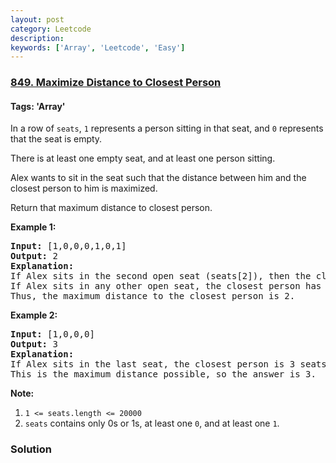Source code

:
 ```yaml
---
layout: post
category: Leetcode
description: 
keywords: ['Array', 'Leetcode', 'Easy']
---
```

### [849. Maximize Distance to Closest Person](https://leetcode.com/problems/maximize-distance-to-closest-person)

#### Tags: 'Array'

<div class="content__u3I1 question-content__JfgR"><div><p>In a row of <code>seats</code>, <code>1</code> represents a person sitting in that seat, and <code>0</code> represents that the seat is empty. </p>
<p>There is at least one empty seat, and at least one person sitting.</p>
<p>Alex wants to sit in the seat such that the distance between him and the closest person to him is maximized. </p>
<p>Return that maximum distance to closest person.</p>
<div>
<p><strong>Example 1:</strong></p>
<pre><strong>Input: </strong><span id="example-input-1-1">[1,0,0,0,1,0,1]</span>
<strong>Output: </strong><span id="example-output-1">2</span>
<strong>Explanation: </strong>
If Alex sits in the second open seat (seats[2]), then the closest person has distance 2.
If Alex sits in any other open seat, the closest person has distance 1.
Thus, the maximum distance to the closest person is 2.</pre>
<div>
<p><strong>Example 2:</strong></p>
<pre><strong>Input: </strong><span id="example-input-2-1">[1,0,0,0]</span>
<strong>Output: </strong><span id="example-output-2">3</span>
<strong>Explanation: </strong>
If Alex sits in the last seat, the closest person is 3 seats away.
This is the maximum distance possible, so the answer is 3.
</pre>
<p><strong>Note:</strong></p>
<ol>
<li><code>1 &lt;= seats.length &lt;= 20000</code></li>
<li><code>seats</code> contains only 0s or 1s, at least one <code>0</code>, and at least one <code>1</code>.</li>
</ol>
</div>
</div>
</div></div>

### Solution
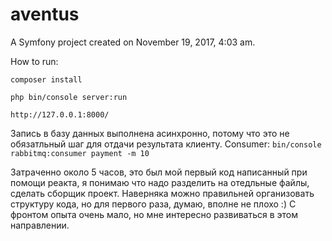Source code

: aventus
=======

A Symfony project created on November 19, 2017, 4:03 am.

How to run:

```composer install```

```php bin/console server:run```

```http://127.0.0.1:8000/```

Запись в базу данных выполнена асинхронно, потому что это не обязатльный шаг для отдачи результата клиенту. 
Consumer: ```bin/console rabbitmq:consumer payment -m 10```

Затраченно около 5 часов, это был мой первый код написанный при помощи реакта,
я понимаю что надо разделить на отедльные файлы, сделать сборщик проект. 
Наверняка можно правильней организовать структуру кода, но для первого раза, думаю, вполне не плохо :)
С фронтом опыта очень мало, но мне интересно развиваться в этом направлении.  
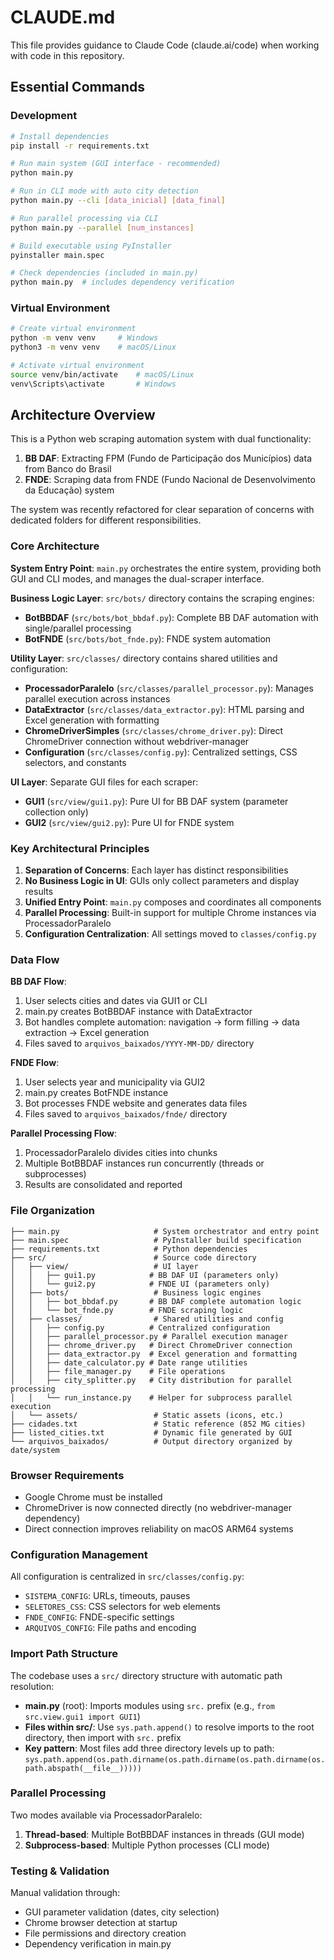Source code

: # CLAUDE.md

This file provides guidance to Claude Code (claude.ai/code) when working with code in this repository.

## Essential Commands

### Development
```bash
# Install dependencies
pip install -r requirements.txt

# Run main system (GUI interface - recommended)
python main.py

# Run in CLI mode with auto city detection
python main.py --cli [data_inicial] [data_final]

# Run parallel processing via CLI
python main.py --parallel [num_instances]

# Build executable using PyInstaller
pyinstaller main.spec

# Check dependencies (included in main.py)
python main.py  # includes dependency verification
```

### Virtual Environment
```bash
# Create virtual environment
python -m venv venv     # Windows
python3 -m venv venv    # macOS/Linux

# Activate virtual environment
source venv/bin/activate    # macOS/Linux
venv\Scripts\activate       # Windows
```

## Architecture Overview

This is a Python web scraping automation system with dual functionality:
1. **BB DAF**: Extracting FPM (Fundo de Participação dos Municípios) data from Banco do Brasil
2. **FNDE**: Scraping data from FNDE (Fundo Nacional de Desenvolvimento da Educação) system

The system was recently refactored for clear separation of concerns with dedicated folders for different responsibilities.

### Core Architecture

**System Entry Point**: `main.py` orchestrates the entire system, providing both GUI and CLI modes, and manages the dual-scraper interface.

**Business Logic Layer**: `src/bots/` directory contains the scraping engines:
- **BotBBDAF** (`src/bots/bot_bbdaf.py`): Complete BB DAF automation with single/parallel processing
- **BotFNDE** (`src/bots/bot_fnde.py`): FNDE system automation

**Utility Layer**: `src/classes/` directory contains shared utilities and configuration:
- **ProcessadorParalelo** (`src/classes/parallel_processor.py`): Manages parallel execution across instances
- **DataExtractor** (`src/classes/data_extractor.py`): HTML parsing and Excel generation with formatting
- **ChromeDriverSimples** (`src/classes/chrome_driver.py`): Direct ChromeDriver connection without webdriver-manager
- **Configuration** (`src/classes/config.py`): Centralized settings, CSS selectors, and constants

**UI Layer**: Separate GUI files for each scraper:
- **GUI1** (`src/view/gui1.py`): Pure UI for BB DAF system (parameter collection only)
- **GUI2** (`src/view/gui2.py`): Pure UI for FNDE system

### Key Architectural Principles

1. **Separation of Concerns**: Each layer has distinct responsibilities
2. **No Business Logic in UI**: GUIs only collect parameters and display results
3. **Unified Entry Point**: `main.py` composes and coordinates all components
4. **Parallel Processing**: Built-in support for multiple Chrome instances via ProcessadorParalelo
5. **Configuration Centralization**: All settings moved to `classes/config.py`

### Data Flow

**BB DAF Flow**:
1. User selects cities and dates via GUI1 or CLI
2. main.py creates BotBBDAF instance with DataExtractor
3. Bot handles complete automation: navigation → form filling → data extraction → Excel generation
4. Files saved to `arquivos_baixados/YYYY-MM-DD/` directory

**FNDE Flow**:
1. User selects year and municipality via GUI2
2. main.py creates BotFNDE instance
3. Bot processes FNDE website and generates data files
4. Files saved to `arquivos_baixados/fnde/` directory

**Parallel Processing Flow**:
1. ProcessadorParalelo divides cities into chunks
2. Multiple BotBBDAF instances run concurrently (threads or subprocesses)
3. Results are consolidated and reported

### File Organization

```
├── main.py                     # System orchestrator and entry point
├── main.spec                   # PyInstaller build specification
├── requirements.txt            # Python dependencies
├── src/                        # Source code directory
│   ├── view/                   # UI layer
│   │   ├── gui1.py            # BB DAF UI (parameters only)
│   │   └── gui2.py            # FNDE UI (parameters only)
│   ├── bots/                   # Business logic engines
│   │   ├── bot_bbdaf.py       # BB DAF complete automation logic
│   │   └── bot_fnde.py        # FNDE scraping logic
│   ├── classes/                # Shared utilities and config
│   │   ├── config.py          # Centralized configuration
│   │   ├── parallel_processor.py # Parallel execution manager
│   │   ├── chrome_driver.py   # Direct ChromeDriver connection
│   │   ├── data_extractor.py  # Excel generation and formatting
│   │   ├── date_calculator.py # Date range utilities
│   │   ├── file_manager.py    # File operations
│   │   ├── city_splitter.py   # City distribution for parallel processing
│   │   └── run_instance.py    # Helper for subprocess parallel execution
│   └── assets/                 # Static assets (icons, etc.)
├── cidades.txt                 # Static reference (852 MG cities)
├── listed_cities.txt           # Dynamic file generated by GUI
└── arquivos_baixados/          # Output directory organized by date/system
```

### Browser Requirements

- Google Chrome must be installed
- ChromeDriver is now connected directly (no webdriver-manager dependency)
- Direct connection improves reliability on macOS ARM64 systems

### Configuration Management

All configuration is centralized in `src/classes/config.py`:
- `SISTEMA_CONFIG`: URLs, timeouts, pauses
- `SELETORES_CSS`: CSS selectors for web elements
- `FNDE_CONFIG`: FNDE-specific settings
- `ARQUIVOS_CONFIG`: File paths and encoding

### Import Path Structure

The codebase uses a `src/` directory structure with automatic path resolution:

- **main.py** (root): Imports modules using `src.` prefix (e.g., `from src.view.gui1 import GUI1`)
- **Files within src/**: Use `sys.path.append()` to resolve imports to the root directory, then import with `src.` prefix
- **Key pattern**: Most files add three directory levels up to path: `sys.path.append(os.path.dirname(os.path.dirname(os.path.dirname(os.path.abspath(__file__)))))`

### Parallel Processing

Two modes available via ProcessadorParalelo:
1. **Thread-based**: Multiple BotBBDAF instances in threads (GUI mode)
2. **Subprocess-based**: Multiple Python processes (CLI mode)

### Testing & Validation

Manual validation through:
- GUI parameter validation (dates, city selection)
- Chrome browser detection at startup
- File permissions and directory creation
- Dependency verification in main.py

----------

Lines in the material above that include the string "generation" should be listed.

- **DataExtractor** (`src/classes/data_extractor.py`): HTML parsing and Excel generation with formatting
3. Bot handles complete automation: navigation → form filling → data extraction → Excel generation
│   │   ├── data_extractor.py  # Excel generation and formatting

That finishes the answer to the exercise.